This computer science professor became a billionaire launching four startups out of his privately-funded research lab, including unicorns Databricks and Anyscale. But it’s never been just about business.


Berkeley Professor Ion Stoica and his students don’t like being one-upped by anyone, let alone by archnemesis Stanford. That’s why, when a user asked for a way to compare their open-source chatbot Vicuna with the rival school’s Alpaca model, the Berkeley team pitted the bots against each other in a bloody AI battle.

The user community went wild. Soon, Stoica’s group added the ability to test random models side by side and let people vote on the battle outcome.

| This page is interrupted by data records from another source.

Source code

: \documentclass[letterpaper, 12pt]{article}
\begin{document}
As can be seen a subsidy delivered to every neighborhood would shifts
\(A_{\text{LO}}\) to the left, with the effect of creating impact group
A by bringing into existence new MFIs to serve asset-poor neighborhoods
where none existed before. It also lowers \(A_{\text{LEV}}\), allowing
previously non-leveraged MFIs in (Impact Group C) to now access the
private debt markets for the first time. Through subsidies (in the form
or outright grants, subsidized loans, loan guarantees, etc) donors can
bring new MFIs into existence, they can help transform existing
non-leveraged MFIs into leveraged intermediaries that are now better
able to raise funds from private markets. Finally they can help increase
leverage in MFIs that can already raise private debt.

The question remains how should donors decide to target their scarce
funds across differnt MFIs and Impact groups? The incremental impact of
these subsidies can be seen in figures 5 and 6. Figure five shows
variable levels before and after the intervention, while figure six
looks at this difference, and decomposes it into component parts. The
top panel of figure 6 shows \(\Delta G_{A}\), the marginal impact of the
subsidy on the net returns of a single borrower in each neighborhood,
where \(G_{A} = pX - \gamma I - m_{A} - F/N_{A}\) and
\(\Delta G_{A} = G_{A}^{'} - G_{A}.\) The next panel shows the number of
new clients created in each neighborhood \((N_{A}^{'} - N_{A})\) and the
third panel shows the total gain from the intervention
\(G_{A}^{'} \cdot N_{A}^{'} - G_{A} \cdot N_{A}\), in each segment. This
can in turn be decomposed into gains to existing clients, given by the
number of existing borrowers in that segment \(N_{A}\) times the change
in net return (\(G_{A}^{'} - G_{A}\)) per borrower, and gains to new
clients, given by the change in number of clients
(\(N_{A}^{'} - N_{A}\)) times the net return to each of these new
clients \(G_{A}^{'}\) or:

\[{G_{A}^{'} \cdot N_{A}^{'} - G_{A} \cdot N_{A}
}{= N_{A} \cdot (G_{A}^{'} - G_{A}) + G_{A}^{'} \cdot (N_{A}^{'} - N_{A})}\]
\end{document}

It was all in good fun, explains associate professor Joseph Gonzalez, who worked on the project along with Stoica and his students Wei-Lin Chiang and Anastasios N. Angelopoulos.

As chair of a task force set up to address Berkeley’s research funding cuts, Stoica is encouraging fellow professors to go after private funding, mimicking the model that has brought his own lab so much success.

The reason he never went into business full-time is his students: “Young people in their formative years, sometimes they don’t know what is possible or not…They have this kind of belief, and that’s why you are going to get unexpected solutions,” he explains. Plus, Stoica credits his business success to his research focus: “It’s the act of creation…exploring new ideas.”

ByMartina Di Licosa

 

Many thanks to Cal Alum Alexis V. for sharing   Go Cal!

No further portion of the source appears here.